About this task >>
For the word "Part", count the lines below that contain it. Give the number alone.

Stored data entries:
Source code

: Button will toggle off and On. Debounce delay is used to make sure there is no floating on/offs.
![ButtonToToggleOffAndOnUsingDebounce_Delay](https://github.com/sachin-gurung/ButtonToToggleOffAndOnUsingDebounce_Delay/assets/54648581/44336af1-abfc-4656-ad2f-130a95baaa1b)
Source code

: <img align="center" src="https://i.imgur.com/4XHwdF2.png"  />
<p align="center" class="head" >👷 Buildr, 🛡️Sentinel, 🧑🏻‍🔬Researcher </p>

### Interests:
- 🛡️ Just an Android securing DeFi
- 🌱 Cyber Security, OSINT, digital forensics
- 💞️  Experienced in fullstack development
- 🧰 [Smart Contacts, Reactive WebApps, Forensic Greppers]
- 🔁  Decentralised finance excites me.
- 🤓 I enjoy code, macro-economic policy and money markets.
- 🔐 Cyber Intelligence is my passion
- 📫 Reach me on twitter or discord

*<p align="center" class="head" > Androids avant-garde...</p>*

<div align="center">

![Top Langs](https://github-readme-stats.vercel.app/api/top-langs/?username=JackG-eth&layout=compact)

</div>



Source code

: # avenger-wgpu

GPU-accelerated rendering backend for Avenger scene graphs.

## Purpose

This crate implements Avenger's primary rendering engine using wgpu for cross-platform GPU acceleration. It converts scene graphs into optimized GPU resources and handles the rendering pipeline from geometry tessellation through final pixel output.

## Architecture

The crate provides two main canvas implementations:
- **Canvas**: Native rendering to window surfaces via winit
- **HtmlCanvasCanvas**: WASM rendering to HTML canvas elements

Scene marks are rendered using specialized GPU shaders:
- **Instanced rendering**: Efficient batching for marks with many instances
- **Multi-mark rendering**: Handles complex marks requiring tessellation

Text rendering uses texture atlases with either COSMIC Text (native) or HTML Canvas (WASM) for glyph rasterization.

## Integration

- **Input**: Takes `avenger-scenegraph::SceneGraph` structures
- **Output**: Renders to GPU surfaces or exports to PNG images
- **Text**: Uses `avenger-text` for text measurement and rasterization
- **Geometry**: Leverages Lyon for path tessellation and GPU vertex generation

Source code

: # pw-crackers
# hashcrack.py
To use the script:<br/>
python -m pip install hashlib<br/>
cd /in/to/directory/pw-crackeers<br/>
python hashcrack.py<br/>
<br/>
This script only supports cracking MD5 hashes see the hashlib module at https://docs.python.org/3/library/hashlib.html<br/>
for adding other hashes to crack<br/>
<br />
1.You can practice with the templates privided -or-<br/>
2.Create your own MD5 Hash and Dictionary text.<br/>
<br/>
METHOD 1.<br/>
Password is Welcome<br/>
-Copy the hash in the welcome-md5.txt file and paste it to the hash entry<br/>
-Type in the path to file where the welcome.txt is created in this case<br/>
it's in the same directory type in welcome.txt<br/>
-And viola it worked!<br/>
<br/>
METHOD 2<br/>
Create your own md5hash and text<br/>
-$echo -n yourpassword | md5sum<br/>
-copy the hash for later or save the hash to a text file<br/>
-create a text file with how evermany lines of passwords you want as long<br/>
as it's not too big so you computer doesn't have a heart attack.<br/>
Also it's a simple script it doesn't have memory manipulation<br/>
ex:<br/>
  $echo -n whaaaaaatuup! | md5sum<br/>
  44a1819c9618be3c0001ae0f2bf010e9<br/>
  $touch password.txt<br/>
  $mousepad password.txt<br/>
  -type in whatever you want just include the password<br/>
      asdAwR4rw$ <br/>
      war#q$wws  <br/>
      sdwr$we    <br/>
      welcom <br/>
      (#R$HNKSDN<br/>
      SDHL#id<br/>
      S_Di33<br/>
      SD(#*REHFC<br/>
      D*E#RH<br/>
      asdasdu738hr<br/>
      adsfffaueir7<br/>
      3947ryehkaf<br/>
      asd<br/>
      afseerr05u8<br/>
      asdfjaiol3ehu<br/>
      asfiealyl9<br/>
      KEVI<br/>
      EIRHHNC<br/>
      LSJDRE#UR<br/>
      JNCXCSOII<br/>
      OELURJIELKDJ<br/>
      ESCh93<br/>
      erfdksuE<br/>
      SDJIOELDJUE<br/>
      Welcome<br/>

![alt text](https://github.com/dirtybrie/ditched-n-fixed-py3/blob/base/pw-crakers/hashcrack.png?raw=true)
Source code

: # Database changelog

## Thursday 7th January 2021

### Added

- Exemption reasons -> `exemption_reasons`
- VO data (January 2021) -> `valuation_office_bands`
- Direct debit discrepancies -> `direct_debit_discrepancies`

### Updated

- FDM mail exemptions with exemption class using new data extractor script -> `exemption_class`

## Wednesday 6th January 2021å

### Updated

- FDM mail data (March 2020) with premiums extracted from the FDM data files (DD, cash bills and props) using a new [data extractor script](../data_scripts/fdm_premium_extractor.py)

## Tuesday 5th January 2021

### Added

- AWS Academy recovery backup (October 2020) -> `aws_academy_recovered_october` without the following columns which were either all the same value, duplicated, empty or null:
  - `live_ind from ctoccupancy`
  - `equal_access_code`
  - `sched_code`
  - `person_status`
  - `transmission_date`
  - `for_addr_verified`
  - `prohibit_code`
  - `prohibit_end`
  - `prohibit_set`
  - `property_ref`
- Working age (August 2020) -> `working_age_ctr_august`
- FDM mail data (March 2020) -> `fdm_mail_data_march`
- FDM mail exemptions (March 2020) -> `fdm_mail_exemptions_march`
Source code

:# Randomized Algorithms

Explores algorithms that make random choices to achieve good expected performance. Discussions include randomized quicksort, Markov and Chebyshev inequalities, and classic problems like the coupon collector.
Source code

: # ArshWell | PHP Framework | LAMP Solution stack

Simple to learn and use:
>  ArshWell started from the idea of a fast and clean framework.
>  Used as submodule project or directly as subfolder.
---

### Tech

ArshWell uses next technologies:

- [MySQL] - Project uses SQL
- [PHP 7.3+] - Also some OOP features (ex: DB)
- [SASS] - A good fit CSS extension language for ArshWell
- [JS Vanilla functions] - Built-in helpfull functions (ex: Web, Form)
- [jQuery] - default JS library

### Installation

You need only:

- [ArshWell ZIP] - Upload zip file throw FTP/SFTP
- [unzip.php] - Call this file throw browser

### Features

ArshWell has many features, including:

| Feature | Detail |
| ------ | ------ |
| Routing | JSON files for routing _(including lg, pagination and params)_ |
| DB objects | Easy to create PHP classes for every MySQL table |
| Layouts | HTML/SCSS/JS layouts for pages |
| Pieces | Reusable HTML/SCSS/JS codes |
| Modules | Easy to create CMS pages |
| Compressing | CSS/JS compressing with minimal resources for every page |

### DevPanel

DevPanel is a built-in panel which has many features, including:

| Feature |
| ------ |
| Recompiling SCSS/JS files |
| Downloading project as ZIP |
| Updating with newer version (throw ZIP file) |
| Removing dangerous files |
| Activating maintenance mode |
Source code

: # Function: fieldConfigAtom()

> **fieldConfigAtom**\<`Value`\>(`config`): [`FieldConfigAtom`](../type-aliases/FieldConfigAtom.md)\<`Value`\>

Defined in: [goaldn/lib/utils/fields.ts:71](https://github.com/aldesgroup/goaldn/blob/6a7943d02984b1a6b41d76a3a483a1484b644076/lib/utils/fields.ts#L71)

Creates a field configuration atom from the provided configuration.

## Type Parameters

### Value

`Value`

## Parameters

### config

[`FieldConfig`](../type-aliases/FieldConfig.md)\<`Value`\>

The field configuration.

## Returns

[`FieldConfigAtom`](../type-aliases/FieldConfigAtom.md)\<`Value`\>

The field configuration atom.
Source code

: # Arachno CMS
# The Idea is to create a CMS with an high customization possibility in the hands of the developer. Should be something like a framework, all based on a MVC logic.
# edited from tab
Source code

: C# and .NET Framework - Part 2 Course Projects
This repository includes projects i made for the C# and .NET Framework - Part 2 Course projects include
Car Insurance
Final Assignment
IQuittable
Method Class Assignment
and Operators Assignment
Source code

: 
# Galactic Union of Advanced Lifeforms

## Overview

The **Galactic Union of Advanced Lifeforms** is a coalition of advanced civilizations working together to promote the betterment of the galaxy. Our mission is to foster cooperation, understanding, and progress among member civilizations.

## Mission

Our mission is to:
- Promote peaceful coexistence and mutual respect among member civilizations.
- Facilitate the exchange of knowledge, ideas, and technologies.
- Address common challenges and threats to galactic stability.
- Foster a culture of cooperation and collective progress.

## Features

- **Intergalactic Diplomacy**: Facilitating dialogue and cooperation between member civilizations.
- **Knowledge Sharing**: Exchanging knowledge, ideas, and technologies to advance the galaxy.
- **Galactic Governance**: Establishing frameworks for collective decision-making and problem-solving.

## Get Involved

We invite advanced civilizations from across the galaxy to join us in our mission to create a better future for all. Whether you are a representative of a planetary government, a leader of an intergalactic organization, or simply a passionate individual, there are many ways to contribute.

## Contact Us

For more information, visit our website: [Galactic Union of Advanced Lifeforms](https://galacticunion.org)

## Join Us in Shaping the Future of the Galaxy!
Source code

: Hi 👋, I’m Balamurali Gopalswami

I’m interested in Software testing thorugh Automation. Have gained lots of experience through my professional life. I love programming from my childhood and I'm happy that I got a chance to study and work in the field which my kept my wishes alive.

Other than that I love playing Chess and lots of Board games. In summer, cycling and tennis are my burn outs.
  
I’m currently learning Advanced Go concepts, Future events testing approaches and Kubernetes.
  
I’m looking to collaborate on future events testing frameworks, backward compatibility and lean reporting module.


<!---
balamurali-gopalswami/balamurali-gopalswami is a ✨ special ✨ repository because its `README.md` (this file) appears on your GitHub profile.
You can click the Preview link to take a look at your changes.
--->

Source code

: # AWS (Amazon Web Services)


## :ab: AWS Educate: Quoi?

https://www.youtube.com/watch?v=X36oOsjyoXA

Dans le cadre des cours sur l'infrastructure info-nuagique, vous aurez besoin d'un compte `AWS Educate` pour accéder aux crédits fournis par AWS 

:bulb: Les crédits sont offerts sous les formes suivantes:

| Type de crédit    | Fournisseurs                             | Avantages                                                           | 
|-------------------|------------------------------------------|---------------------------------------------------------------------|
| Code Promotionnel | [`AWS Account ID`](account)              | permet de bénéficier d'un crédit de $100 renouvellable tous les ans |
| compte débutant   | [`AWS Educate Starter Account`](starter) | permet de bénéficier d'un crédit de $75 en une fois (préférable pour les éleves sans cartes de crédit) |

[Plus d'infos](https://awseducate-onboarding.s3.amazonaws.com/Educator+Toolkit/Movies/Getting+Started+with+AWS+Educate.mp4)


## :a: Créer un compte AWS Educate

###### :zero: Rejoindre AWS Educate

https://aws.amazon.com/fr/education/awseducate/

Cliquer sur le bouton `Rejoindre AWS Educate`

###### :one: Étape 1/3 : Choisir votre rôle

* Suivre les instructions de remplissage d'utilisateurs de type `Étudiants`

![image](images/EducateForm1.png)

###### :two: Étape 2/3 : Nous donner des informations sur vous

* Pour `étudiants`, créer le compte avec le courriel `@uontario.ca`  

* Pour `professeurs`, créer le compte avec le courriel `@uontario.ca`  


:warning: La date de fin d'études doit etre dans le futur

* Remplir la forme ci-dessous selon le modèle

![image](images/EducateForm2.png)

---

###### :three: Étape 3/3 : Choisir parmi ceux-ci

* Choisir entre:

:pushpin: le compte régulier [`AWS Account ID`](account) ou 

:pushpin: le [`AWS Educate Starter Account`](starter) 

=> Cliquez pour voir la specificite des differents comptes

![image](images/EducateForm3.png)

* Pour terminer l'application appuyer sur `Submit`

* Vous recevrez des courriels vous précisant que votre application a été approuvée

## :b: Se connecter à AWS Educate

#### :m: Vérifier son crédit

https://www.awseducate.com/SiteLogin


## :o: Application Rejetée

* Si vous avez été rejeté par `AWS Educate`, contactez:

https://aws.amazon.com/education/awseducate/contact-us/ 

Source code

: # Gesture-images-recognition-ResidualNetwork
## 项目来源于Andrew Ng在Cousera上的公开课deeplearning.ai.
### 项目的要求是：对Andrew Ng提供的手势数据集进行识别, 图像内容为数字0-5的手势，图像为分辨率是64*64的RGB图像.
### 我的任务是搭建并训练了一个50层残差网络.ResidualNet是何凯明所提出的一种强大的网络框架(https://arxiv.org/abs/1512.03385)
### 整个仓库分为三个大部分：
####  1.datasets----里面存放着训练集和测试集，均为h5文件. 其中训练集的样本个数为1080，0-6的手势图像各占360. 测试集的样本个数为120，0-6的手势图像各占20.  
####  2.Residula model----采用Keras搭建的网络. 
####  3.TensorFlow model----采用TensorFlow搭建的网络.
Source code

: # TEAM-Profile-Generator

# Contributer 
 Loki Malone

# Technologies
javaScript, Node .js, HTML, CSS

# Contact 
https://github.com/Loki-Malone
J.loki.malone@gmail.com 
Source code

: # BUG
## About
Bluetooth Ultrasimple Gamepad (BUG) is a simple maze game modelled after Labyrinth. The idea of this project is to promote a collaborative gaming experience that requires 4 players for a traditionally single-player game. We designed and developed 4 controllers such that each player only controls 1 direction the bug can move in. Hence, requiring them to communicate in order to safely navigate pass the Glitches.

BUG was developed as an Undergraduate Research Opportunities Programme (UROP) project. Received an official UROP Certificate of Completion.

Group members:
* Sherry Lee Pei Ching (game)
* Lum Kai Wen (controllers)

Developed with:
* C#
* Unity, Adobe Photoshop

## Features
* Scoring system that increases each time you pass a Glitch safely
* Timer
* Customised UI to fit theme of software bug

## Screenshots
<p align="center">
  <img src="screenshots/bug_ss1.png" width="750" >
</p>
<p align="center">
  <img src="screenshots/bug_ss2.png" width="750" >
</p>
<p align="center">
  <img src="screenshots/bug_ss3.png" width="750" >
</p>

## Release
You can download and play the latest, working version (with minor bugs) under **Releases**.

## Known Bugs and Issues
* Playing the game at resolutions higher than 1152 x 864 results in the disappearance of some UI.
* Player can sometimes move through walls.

Task solution >>
2